[Source data]
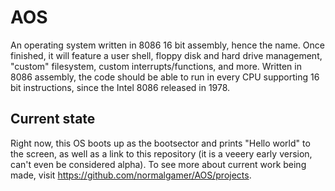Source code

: # AOS
An operating system written in 8086 16 bit assembly, hence the name. Once finished, it will feature a user shell, floppy disk and hard drive management, "custom" filesystem, custom interrupts/functions, and more. Written in 8086 assembly, the code should be able to run in every CPU supporting 16 bit instructions, since the Intel 8086 released in 1978.
## Current state
Right now, this OS boots up as the bootsector and prints "Hello world" to the screen, as well as a link to this repository (it is a veeery early version, can't even be considered alpha). To see more about current work being made, visit https://github.com/normalgamer/AOS/projects.
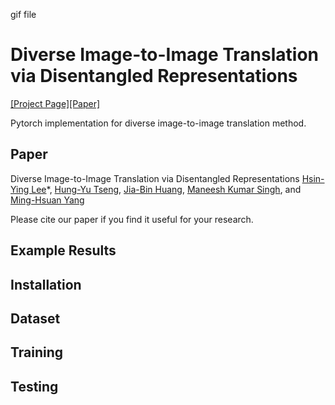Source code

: gif file

# Diverse Image-to-Image Translation via Disentangled Representations
[[Project Page]]()[[Paper]]()

Pytorch implementation for diverse image-to-image translation method.

## Paper
Diverse Image-to-Image Translation via Disentangled Representations
[Hsin-Ying Lee](http://vllab.ucmerced.edu/hylee/)\*, [Hung-Yu Tseng](https://sites.google.com/site/hytseng0509/), [Jia-Bin Huang](https://filebox.ece.vt.edu/~jbhuang/), [Maneesh Kumar Singh](https://scholar.google.com/citations?user=hdQhiFgAAAAJ), and [Ming-Hsuan Yang](http://faculty.ucmerced.edu/mhyang/)

Please cite our paper if you find it useful for your research.

## Example Results

## Installation

## Dataset

## Training

## Testing
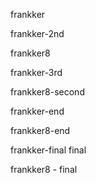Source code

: frankker

frankker-2nd

frankker8

frankker-3rd

frankker8-second

frankker-end

frankker8-end

frankker-final final

frankker8 - final
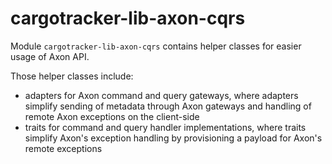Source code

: # cargotracker-lib-axon-cqrs

Module `cargotracker-lib-axon-cqrs` contains helper classes for easier usage of Axon API.

Those helper classes include:
- adapters for Axon command and query gateways, where adapters simplify sending of metadata through Axon gateways and handling of remote Axon exceptions on the client-side
- traits for command and query handler implementations, where traits simplify Axon's exception handling by provisioning a payload for Axon's remote exceptions
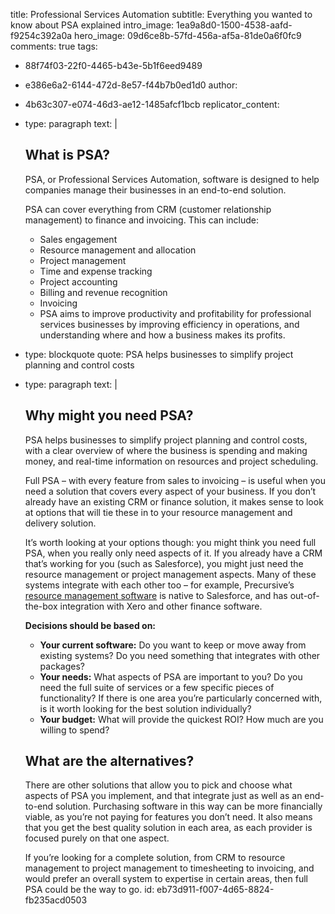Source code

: title: Professional Services Automation
subtitle: Everything you wanted to know about PSA explained
intro_image: 1ea9a8d0-1500-4538-aafd-f9254c392a0a
hero_image: 09d6ce8b-57fd-456a-af5a-81de0a6f0fc9
comments: true
tags:
  - 88f74f03-22f0-4465-b43e-5b1f6eed9489
  - e386e6a2-6144-472d-8e57-f44b7b0ed1d0
author:
  - 4b63c307-e074-46d3-ae12-1485afcf1bcb
replicator_content:
  - 
    type: paragraph
    text: |
      ## What is PSA?
      
      PSA, or Professional Services Automation, software is designed to help companies manage their businesses in an end-to-end solution.
      
      PSA can cover everything from CRM (customer relationship management) to finance and invoicing. This can include:
      
      - Sales engagement
      - Resource management and allocation
      - Project management
      - Time and expense tracking
      - Project accounting
      - Billing and revenue recognition
      - Invoicing
      - PSA aims to improve productivity and profitability for professional services businesses by improving efficiency in operations, and understanding where and how a business makes its profits.
  - 
    type: blockquote
    quote: PSA helps businesses to simplify project planning and control costs
  - 
    type: paragraph
    text: |
      ## Why might you need PSA?
      
      PSA helps businesses to simplify project planning and control costs, with a clear overview of where the business is spending and making money, and real-time information on resources and project scheduling.
      
      Full PSA – with every feature from sales to invoicing – is useful when you need a solution that covers every aspect of your business. If you don’t already have an existing CRM or finance solution, it makes sense to look at options that will tie these in to your resource management and delivery solution.
      
      It’s worth looking at your options though: you might think you need full PSA, when you really only need aspects of it. If you already have a CRM that’s working for you (such as Salesforce), you might just need the resource management or project management aspects. Many of these systems integrate with each other too – for example, Precursive’s [resource management software](http://www.precursive.co.uk/resource-management-software/) is native to Salesforce, and has out-of-the-box integration with Xero and other finance software.
      
      **Decisions should be based on:**
      
      - **Your current software:** Do you want to keep or move away from existing systems? Do you need something that integrates with other packages?
      - **Your needs:** What aspects of PSA are important to you? Do you need the full suite of services or a few specific pieces of functionality? If there is one area you’re particularly concerned with, is it worth looking for the best solution individually?
      - **Your budget:** What will provide the quickest ROI? How much are you willing to spend?
      
      ## What are the alternatives?
      
      There are other solutions that allow you to pick and choose what aspects of PSA you implement, and that integrate just as well as an end-to-end solution. Purchasing software in this way can be more financially viable, as you’re not paying for features you don’t need. It also means that you get the best quality solution in each area, as each provider is focused purely on that one aspect.
      
      If you’re looking for a complete solution, from CRM to resource management to project management to timesheeting to invoicing, and would prefer an overall system to expertise in certain areas, then full PSA could be the way to go.
id: eb73d911-f007-4d65-8824-fb235acd0503
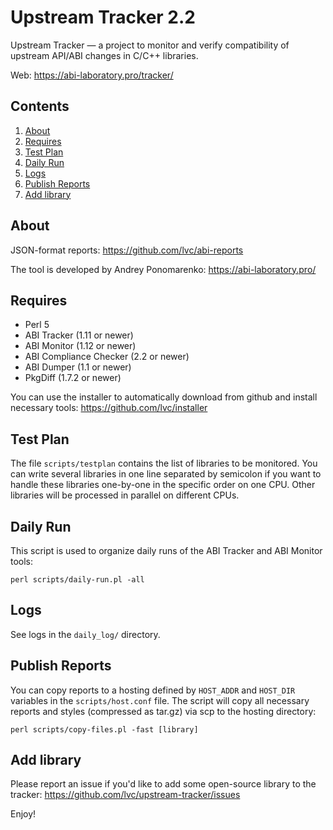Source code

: Upstream Tracker 2.2
====================

Upstream Tracker — a project to monitor and verify compatibility of upstream API/ABI changes in C/C++ libraries.

Web: https://abi-laboratory.pro/tracker/

Contents
--------

1. [ About           ](#about)
2. [ Requires        ](#requires)
3. [ Test Plan       ](#test-plan)
4. [ Daily Run       ](#daily-run)
5. [ Logs            ](#logs)
6. [ Publish Reports ](#publish-reports)
7. [ Add library     ](#add-library)

About
-----

JSON-format reports: https://github.com/lvc/abi-reports

The tool is developed by Andrey Ponomarenko: https://abi-laboratory.pro/

Requires
--------

* Perl 5
* ABI Tracker (1.11 or newer)
* ABI Monitor (1.12 or newer)
* ABI Compliance Checker (2.2 or newer)
* ABI Dumper (1.1 or newer)
* PkgDiff (1.7.2 or newer)

You can use the installer to automatically download from github and install necessary tools: https://github.com/lvc/installer

Test Plan
---------

The file `scripts/testplan` contains the list of libraries to be monitored. You can write several libraries in one line separated by semicolon if you want to handle these libraries one-by-one in the specific order on one CPU. Other libraries will be processed in parallel on different CPUs.

Daily Run
---------

This script is used to organize daily runs of the ABI Tracker and ABI Monitor tools:

    perl scripts/daily-run.pl -all

Logs
----

See logs in the `daily_log/` directory.

Publish Reports
---------------

You can copy reports to a hosting defined by `HOST_ADDR` and `HOST_DIR` variables in the `scripts/host.conf` file. The script will copy all necessary reports and styles (compressed as tar.gz) via scp to the hosting directory:

    perl scripts/copy-files.pl -fast [library]

Add library
-----------

Please report an issue if you'd like to add some open-source library to the tracker: https://github.com/lvc/upstream-tracker/issues

Enjoy!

DIRECTIONS ->
The required output is a copy of each line in the records where the string "well" occurs.

FINISHED EXERCISE ->
Right now, this OS boots up as the bootsector and prints "Hello world" to the screen, as well as a link to this repository (it is a veeery early version, can't even be considered alpha). To see more about current work being made, visit https://github.com/normalgamer/AOS/projects.
      There are other solutions that allow you to pick and choose what aspects of PSA you implement, and that integrate just as well as an end-to-end solution. Purchasing software in this way can be more financially viable, as you’re not paying for features you don’t need. It also means that you get the best quality solution in each area, as each provider is focused purely on that one aspect.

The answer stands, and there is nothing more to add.